Dr Jeff Dorsey: J’ai vu les activités d’ACDI/VOCA en plusieurs pays de l’Afrique et j’ai pu apprécier les résultats positifs de ces projets. En certains cas, comme les projets NASFAM à Malawi et le projet ACE pour les coopératives en Ethiopie, les résultats sont extraordinaires. Les impacts de ces deux projets sont visibles jusqu’à nos jours et les coopératives et associations continuent à travailler en faveur de leurs membres. Il faut dire que ces projets étaient gérés directement pour ACDI/VOCA et non indirectement à travers des ONGs nationales ou d’autres institutions, comme est le cas du projet CVC.

Ce principe de gestion indirecte est obligatoire depuis quelques années dans le cadre des projets de l’USAID. En partie, cette approche répond aux pressions budgétaires qui affectent l’USAID depuis à peu près 20 ans.
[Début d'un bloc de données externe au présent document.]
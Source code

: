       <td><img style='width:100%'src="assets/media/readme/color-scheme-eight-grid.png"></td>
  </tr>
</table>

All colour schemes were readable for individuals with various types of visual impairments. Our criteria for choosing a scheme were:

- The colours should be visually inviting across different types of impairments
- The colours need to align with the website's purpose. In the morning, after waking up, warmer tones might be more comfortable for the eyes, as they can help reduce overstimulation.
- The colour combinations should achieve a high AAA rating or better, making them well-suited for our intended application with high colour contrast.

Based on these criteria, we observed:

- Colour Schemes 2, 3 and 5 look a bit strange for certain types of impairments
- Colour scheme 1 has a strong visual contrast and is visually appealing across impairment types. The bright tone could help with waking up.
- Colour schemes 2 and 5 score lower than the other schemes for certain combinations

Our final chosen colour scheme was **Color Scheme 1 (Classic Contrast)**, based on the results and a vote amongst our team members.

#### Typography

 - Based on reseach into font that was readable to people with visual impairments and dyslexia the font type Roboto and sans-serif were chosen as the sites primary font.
A la même période, l’importance des américains dans le cadre du personnel des missions de l’USAID et les projets qu’il financent étaient aussi réduits. Le but des projets américains doit être de maximiser les bénéfices aux producteurs maliens et pour renforcer les capacités de leurs organisations à se défendre contre les pressions qu’ils subissent pour détourner les élus de leur obligation d’augmenter les revenus et le bien-être des paysans.

InfoSept: Est-ce qu’on peut s’attendre à l’amélioration des appuis américains en faveur des petits producteurs maliens?

Dr Jeff Dorsey: Les empêchements existent ; le budget de l’USAID continue à souffrir des coupures. Le choix est encore sur les produits peu intéressants comme les céréales de basse valeur et la manière que les aides américaines sont canalisées continue sur forme indirecte.  Mais, il y a les points favorables aussi. L’USAID démontre un intérêt croissant pour le Centre du pays, ce qui était abandonné suite aux accords de paix. Les gens qui dirigent l’assistance doivent opérer dans le cadre de Feed the Future pour quelques années de plus, mais ils sont conscients du besoin d’améliorer les revenus. Cette situation fait que les adaptations technologiques pour rentabiliser les cultures, telles que la pisciculturedans le riz et d’autres technologies soient privilégiés prochainement. Il faut aussi l’appui aux spéculations plus intéressantes telles que la mangue et les autres produits d’exportation. Cela, pour valoriser l’irrigation et les autres conditions que possède le Mali pour l’augmentation des revenus des paysans.